Microenvironment-Dependent MSC Immunoregulation in Type 1 Diabetes: Insights From IFNγ Preconditioning

Abstract

Interferon-gamma (IFNγ) plays a crucial role in the pathogenesis of type 1 diabetes (T1D) and is widely utilized to license mesenchymal stem/stromal cells (MSCs) to enhance their immunosuppressive properties through a process known as preconditioning or priming. This study investigates the interaction of MSCs preconditioned with (IFNγ⁺) or without (IFNγ⁻) IFNγ, with peripheral blood mononuclear cells (PBMCs) from healthy controls (HC) and T1D patients. We assessed the effects of these interactions on anti-inflammatory gene expression, chemokine and receptor profiles, and the induction of regulatory T (Treg) cells. Our findings reveal contrasting responses in HC and T1D PBMCs when exposed to IFNγ⁺ and IFNγ⁻ MSCs, particularly in the expression of key genes such as CXCR3 and its ligands (CXCL9, CXCL10), CXCR6, CCR5, and its ligands (CCL3 and CCL4).
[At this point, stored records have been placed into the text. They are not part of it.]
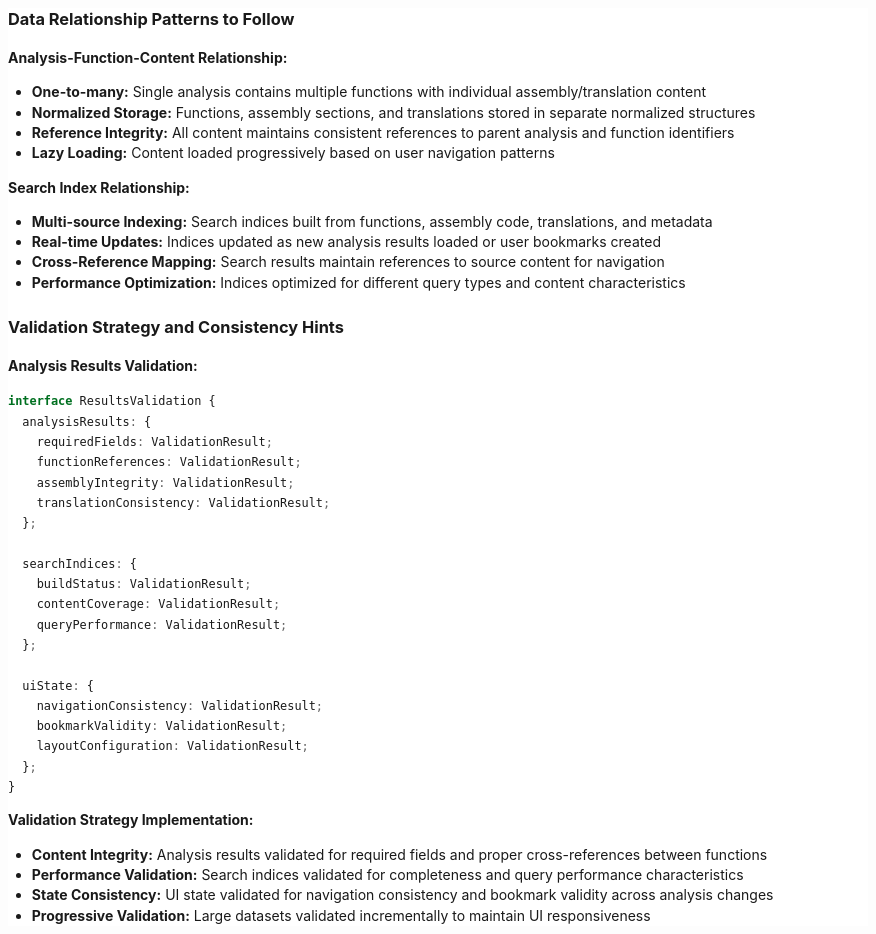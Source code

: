 ### Data Relationship Patterns to Follow

**Analysis-Function-Content Relationship:**

- **One-to-many:** Single analysis contains multiple functions with individual assembly/translation content
- **Normalized Storage:** Functions, assembly sections, and translations stored in separate normalized structures
- **Reference Integrity:** All content maintains consistent references to parent analysis and function identifiers
- **Lazy Loading:** Content loaded progressively based on user navigation patterns

**Search Index Relationship:**

- **Multi-source Indexing:** Search indices built from functions, assembly code, translations, and metadata
- **Real-time Updates:** Indices updated as new analysis results loaded or user bookmarks created
- **Cross-Reference Mapping:** Search results maintain references to source content for navigation
- **Performance Optimization:** Indices optimized for different query types and content characteristics

### Validation Strategy and Consistency Hints

**Analysis Results Validation:**

```typescript
interface ResultsValidation {
  analysisResults: {
    requiredFields: ValidationResult;
    functionReferences: ValidationResult;
    assemblyIntegrity: ValidationResult;
    translationConsistency: ValidationResult;
  };
  
  searchIndices: {
    buildStatus: ValidationResult;
    contentCoverage: ValidationResult;
    queryPerformance: ValidationResult;
  };
  
  uiState: {
    navigationConsistency: ValidationResult;
    bookmarkValidity: ValidationResult;
    layoutConfiguration: ValidationResult;
  };
}
```

**Validation Strategy Implementation:**

- **Content Integrity:** Analysis results validated for required fields and proper cross-references between functions
- **Performance Validation:** Search indices validated for completeness and query performance characteristics
- **State Consistency:** UI state validated for navigation consistency and bookmark validity across analysis changes
- **Progressive Validation:** Large datasets validated incrementally to maintain UI responsiveness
Pathway enrichment analysis further showed that IFNγ preconditioning tailors MSC responses to specific immune microenvironments. These differential gene expression patterns were also reflected in the proportions of Treg cells, which varied depending on whether paracrine signaling or direct cell contact was involved. Collectively, our results demonstrate that IFNγ⁺ and IFNγ⁻ MSCs create distinct immunomodulatory microenvironments in T1D PBMCs compared to HC PBMCs, emphasizing the potential for tailored MSC-based therapies in T1D treatment.